Transmembrane Architecture of a Full-Length Monospanning Cytochrome P450

Abstract

Lanosterol demethylase or Cyp51 catalyzes the first committed post-cyclization step in cholesterol or ergosterol biosynthesis, making it a key clinical antifungal target. Cyp51 is a member of the cytochrome p450 superfamily of monoxygenases that catalyze key reactions in lipid biosynthesis and xenobiotic detoxification. Due to substrate hydrophobicity, many cytochrome p450s catalyze difficult surface reactions near the lipid bilayer/soluble milieu interface. Despite ample structural data, details of how cytochrome p450s orient into the membrane to perform this process are not well understood.

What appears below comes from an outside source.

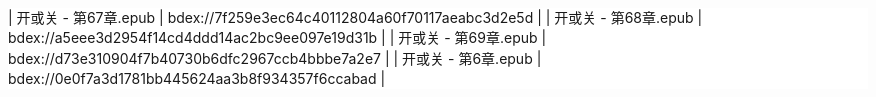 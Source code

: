 | 开或关 - 第67章.epub | bdex://7f259e3ec64c40112804a60f70117aeabc3d2e5d |
| 开或关 - 第68章.epub | bdex://a5eee3d2954f14cd4ddd14ac2bc9ee097e19d31b |
| 开或关 - 第69章.epub | bdex://d73e310904f7b40730b6dfc2967ccb4bbbe7a2e7 |
| 开或关 - 第6章.epub | bdex://0e0f7a3d1781bb445624aa3b8f934357f6ccabad |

Here, we crystallized the bitopic, membrane monospanning Saccharomyces cerevisiae cyp51 with its membrane spanning integral membrane domain. This structure identifies the transmembrane architecture of a membrane spanning cytochrome p450 for the first time, identifying the likely orientation into the lipid bilayer, and is the first structure of an enzyme with a single transmembrane domain intact. This orientation reveals a possible substrate entry channel, and a second unanticipated channel, the positioning of a key antifungal inhibitor, and numerous likely interaction points with the lipid bilayer. These findings have implications for the orientations of the 50% of integral membrane proteins that are single transmembrane spanning, for cytochrome p450 catalysis in general, and for the development of novel antifungal therapeutics.